The Washington Post recently reported that “somehow, this messed-up country [Lebanon], teetering on the brink of economic ruin and political chaos, has done something right when it comes to the coronavirus.” . How has a country amid crippling protests since October 2019, soaring food prices, lack of healthcare resources, and a currency in free-fall managed to nearly plateau the COVID-19 curve? The latest COVID-19 numbers for Lebanon show 1466 confirmed cases and 32 deaths . Comparatively, other countries with similar populations (6 million) such as Singapore (> 40,800 cases) and Norway (> 8600 cases) have not fared as well .

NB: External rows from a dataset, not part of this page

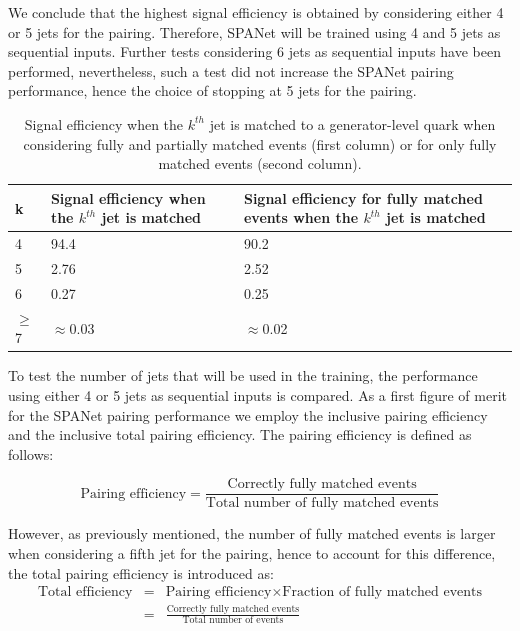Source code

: We conclude that the highest signal efficiency is obtained by considering either 4 or 5 jets for the pairing. Therefore, SPANet will be trained using 4 and 5 jets as sequential inputs. Further tests considering 6 jets as sequential inputs have been performed, nevertheless, such a test did not increase the SPANet pairing performance, hence the choice of stopping at 5 jets for the pairing.


\begin{table}[h!]
\centering
\begin{tabular}{|p{1cm}||p{6cm}||p{6cm}|}
 \hline
 k& Signal efficiency when the $k^{th}$ jet is matched& Signal efficiency for fully matched events when the $k^{th}$ jet is matched\\
 \hline
 4 &  94.4 & 90.2\\
 5 & 2.76 & 2.52 \\
 6 & 0.27 & 0.25 \\
 $\geq$7 &  $\approx$0.03 &  $\approx$0.02 \\
 \hline
\end{tabular}
\caption{Signal efficiency when the $k^{th}$ jet is matched to a generator-level quark when considering fully and partially matched events (first column) or for only fully matched events (second column). }
\label{table:signal_efficiency}
\end{table}

To test the number of jets that will be used in the training, the performance using either 4 or 5 jets as sequential inputs is compared. As a first figure of merit for the SPANet pairing performance we employ the inclusive pairing efficiency and the inclusive total pairing efficiency. The pairing efficiency is defined as follows:

\begin{equation*}
    \text{Pairing efficiency}=\frac{\text{Correctly fully matched events}}{\text{Total number of fully matched events}}
\end{equation*}

However, as previously mentioned, the number of fully matched events is larger when considering a fifth jet for the pairing, hence to account for this difference, the total pairing efficiency is introduced as:
\vspace{-0.2cm}
\begin{eqnarray*}
\text{Total efficiency} & = & \text{Pairing efficiency} \times \text{Fraction of fully matched events} \\
& = &\frac{\text{Correctly fully matched events}}{\text{Total number of events}}     
\end{eqnarray*}

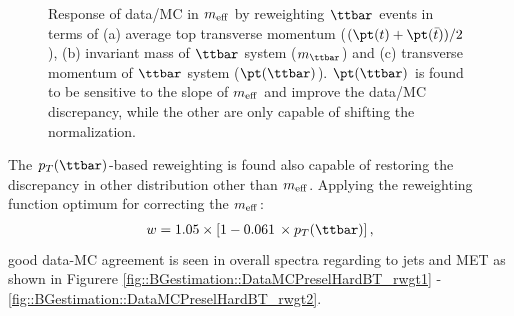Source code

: \begin{figure}[h]
  \centering
    \caption{ Response of data/MC in $m_{\mathrm{eff}}$ by reweighting $\ttbar$ events in terms of (a) average top transverse momentum
 ($(\pt(t)+\pt(\bar{t}))/2$), (b) invariant mass of $\ttbar$ system ($m_{\ttbar}$) and (c) transverse momentum of $\ttbar$ system ($\pt(\ttbar)$). $\pt(\ttbar)$ is found to be sensitive to the slope of $m_{\mathrm{eff}}$ and improve the data/MC discrepancy, while the other are only capable of shifting the normalization. 
\label{fig::BGestimation::slope_rwgt} }
\end{figure}


\clearpage
The $p_T(\ttbar)$-based reweighting is found also capable of restoring the discrepancy in other distribution other than $m_{\mathrm{eff}}$. Applying the reweighting function optimum for correcting the $m_{\mathrm{eff}}$:
\begin{align}
w = 1.05 \times \left[ 1 - 0.061 \,\times p_T(\ttbar) \right] \label{eq::BGestimation::rwgt_ttPt},
\end{align}
good data-MC agreement is seen in overall spectra regarding to jets and MET as shown in Figurere \ref{fig::BGestimation::DataMCPreselHardBT_rwgt1} - \ref{fig::BGestimation::DataMCPreselHardBT_rwgt2}. \\

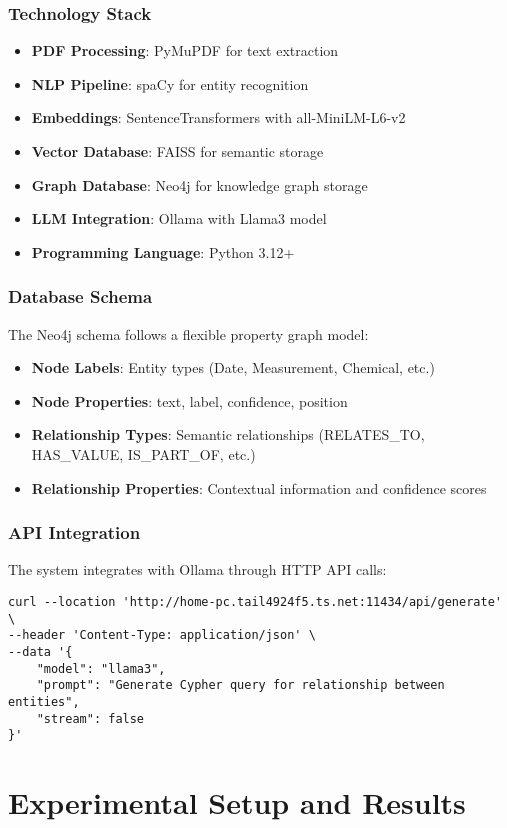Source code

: \documentclass[conference]{IEEEtran}
\begin{document}
\subsubsection{Technology Stack}
\begin{itemize}
\item \textbf{PDF Processing}: PyMuPDF for text extraction
\item \textbf{NLP Pipeline}: spaCy for entity recognition
\item \textbf{Embeddings}: SentenceTransformers with all-MiniLM-L6-v2
\item \textbf{Vector Database}: FAISS for semantic storage
\item \textbf{Graph Database}: Neo4j for knowledge graph storage
\item \textbf{LLM Integration}: Ollama with Llama3 model
\item \textbf{Programming Language}: Python 3.12+
\end{itemize}

\subsubsection{Database Schema}
The Neo4j schema follows a flexible property graph model:
\begin{itemize}
\item \textbf{Node Labels}: Entity types (Date, Measurement, Chemical, etc.)
\item \textbf{Node Properties}: text, label, confidence, position
\item \textbf{Relationship Types}: Semantic relationships (RELATES\_TO, HAS\_VALUE, IS\_PART\_OF, etc.)
\item \textbf{Relationship Properties}: Contextual information and confidence scores
\end{itemize}

\subsubsection{API Integration}
The system integrates with Ollama through HTTP API calls:
\begin{verbatim}
curl --location 'http://home-pc.tail4924f5.ts.net:11434/api/generate' \
--header 'Content-Type: application/json' \
--data '{
    "model": "llama3",
    "prompt": "Generate Cypher query for relationship between entities",
    "stream": false
}'
\end{verbatim}

\section{Experimental Setup and Results}
\end{document}
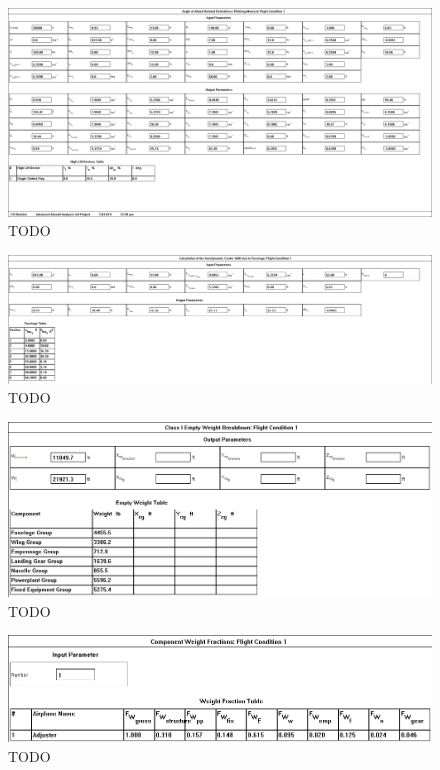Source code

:\documentclass[conf]{new-aiaa}
\begin{document}
\begin{figure}
    \includegraphics[width=\textwidth]{Report3Printouts/Stability/CM_alpha.png}
    \caption{TODO}
    \label{fig:TODO}
\end{figure}

\begin{figure}
    \includegraphics[width=\textwidth]{Report3Printouts/Stability/delta_x_ac_f_cropped.png}
    \caption{TODO}
    \label{fig:TODO}
\end{figure}


\begin{figure}
    \includegraphics[width=\textwidth]{Report3Printouts/Weight/ComponentWeights_cropped.png}
    \caption{TODO}
    \label{fig:TODO}
\end{figure}

\begin{figure}
    \includegraphics[width=\textwidth]{Report3Printouts/Weight/CustomAirplane_cropped.png}
    \caption{TODO}
    \label{fig:TODO}
\end{figure}
\end{document}
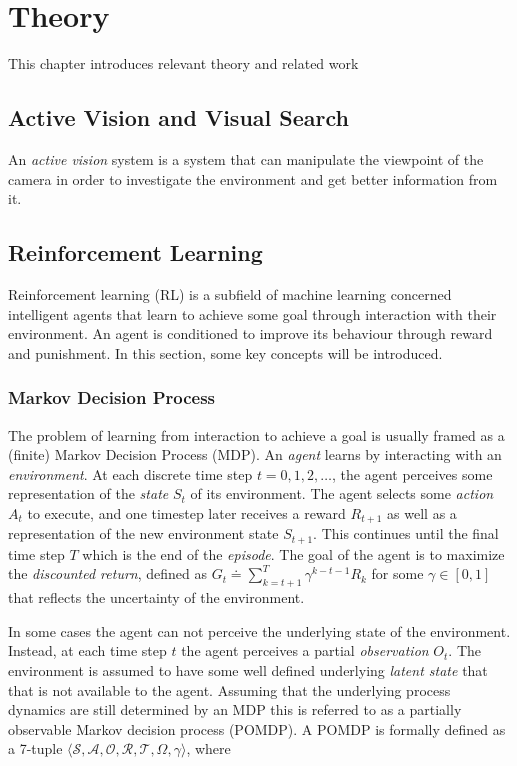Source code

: \chapter{Theory}
\label{cha:theory}

This chapter introduces relevant theory and related work 

\section{Active Vision and Visual Search}

An \textit{active vision} system is a system that can manipulate the viewpoint of the camera in order to investigate the environment and get better information from it.



\section{Reinforcement Learning}

Reinforcement learning (RL) is a subfield of machine learning concerned intelligent agents that learn to achieve some goal through interaction with their environment. An agent is conditioned to improve its behaviour through reward and punishment. In this section, some key concepts will be introduced.

\subsection{Markov Decision Process}

The problem of learning from interaction to achieve a goal is usually framed as a (finite) Markov Decision Process (MDP). An \textit{agent} learns by interacting with an \textit{environment}. At each discrete time step \(t = 0, 1, 2, \dots\), the agent perceives some representation of the \textit{state} \(S_t\) of its environment. The agent selects some \textit{action} \(A_t\) to execute, and one timestep later receives a reward \(R_{t+1}\) as well as a representation of the new environment state \(S_{t+1}\). This continues until the final time step \(T\) which is the end of the \textit{episode}. The goal of the agent is to maximize the \textit{discounted return}, defined as \(G_t \doteq \sum_{k=t+1}^T \gamma^{k-t-1} R_{k}\) for some \(\gamma \in [0, 1]\) that reflects the uncertainty of the environment.   

In some cases the agent can not perceive the underlying state of the environment. Instead, at each time step \(t\) the agent perceives a partial \textit{observation} \(O_t\). The environment is assumed to have some well defined underlying \textit{latent state} that that is not available to the agent. Assuming that the underlying process dynamics are still determined by an MDP this is referred to as a partially observable Markov decision process (POMDP). A POMDP is formally defined as a 7-tuple \(\langle \mathcal{S}, \mathcal{A}, \mathcal{O}, \mathcal{R}, \mathcal{T}, \Omega, \gamma \rangle\), where

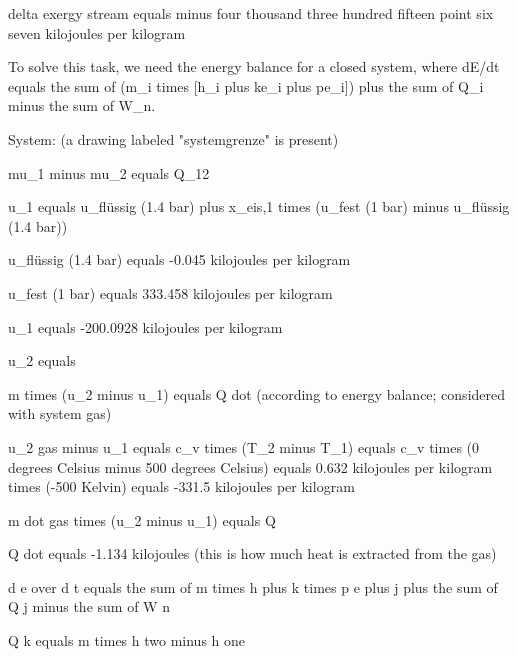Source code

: delta exergy stream equals minus four thousand three hundred fifteen point six seven kilojoules per kilogram

To solve this task, we need the energy balance for a closed system, where dE/dt equals the sum of (m_i times [h_i plus ke_i plus pe_i]) plus the sum of Q_i minus the sum of W_n.

System: (a drawing labeled "systemgrenze" is present)

mu_1 minus mu_2 equals Q_12

u_1 equals u_flüssig (1.4 bar) plus x_eis,1 times (u_fest (1 bar) minus u_flüssig (1.4 bar))

u_flüssig (1.4 bar) equals -0.045 kilojoules per kilogram

u_fest (1 bar) equals 333.458 kilojoules per kilogram

u_1 equals -200.0928 kilojoules per kilogram

u_2 equals

m times (u_2 minus u_1) equals Q dot (according to energy balance; considered with system gas)

u_2 gas minus u_1 equals c_v times (T_2 minus T_1) equals c_v times (0 degrees Celsius minus 500 degrees Celsius) equals 0.632 kilojoules per kilogram times (-500 Kelvin) equals -331.5 kilojoules per kilogram

m dot gas times (u_2 minus u_1) equals Q

Q dot equals -1.134 kilojoules (this is how much heat is extracted from the gas)

d e over d t equals the sum of m times h plus k times p e plus j plus the sum of Q j minus the sum of W n

Q k equals m times h two minus h one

People did not trust the Lebanese government would take the necessary measures to control the spread of the virus, so they were proactive in taking extreme precautions from early on—the government soon followed by implementing strict curfews and closing down public gathering spaces. In addition, many had already begun working from home during the 2019 protests or had lost their jobs and were more likely to be home already. Therefore, the gradual spread of the infection in Lebanon allowed healthcare facilities time to prepare and expand hospital capacity, to the point that there are now more beds available than patients to fill them .
One of the most practical ways to help hospitals and healthcare personnel have prepared for the pandemic is simulation [5,6,7] as has been shown during previous healthcare crises such as severe acute respiratory syndrome (SARS), Ebola, and influenza A [8,9,10,11]. Healthcare is already a high-risk, high-stress setting prone to errors, even more so when the stakes are higher for both patients and the healthcare professionals themselves and when the guidelines are uncertain . Therefore, it is imperative that medical teams have the opportunity to familiarize themselves with potential clinical scenarios, be situationally aware and cognizant of their environment, and demonstrate effective teamwork behavior by practicing key crisis resource management elements including closed-loop clear communication, distribution of workload, efficient role assignment, and setting priorities dynamically [13, 14]. Alongside training personnel, simulation can also be useful for troubleshooting the system to discover latent safety threats which may have gone unrecognized and proven devastating to patient safety .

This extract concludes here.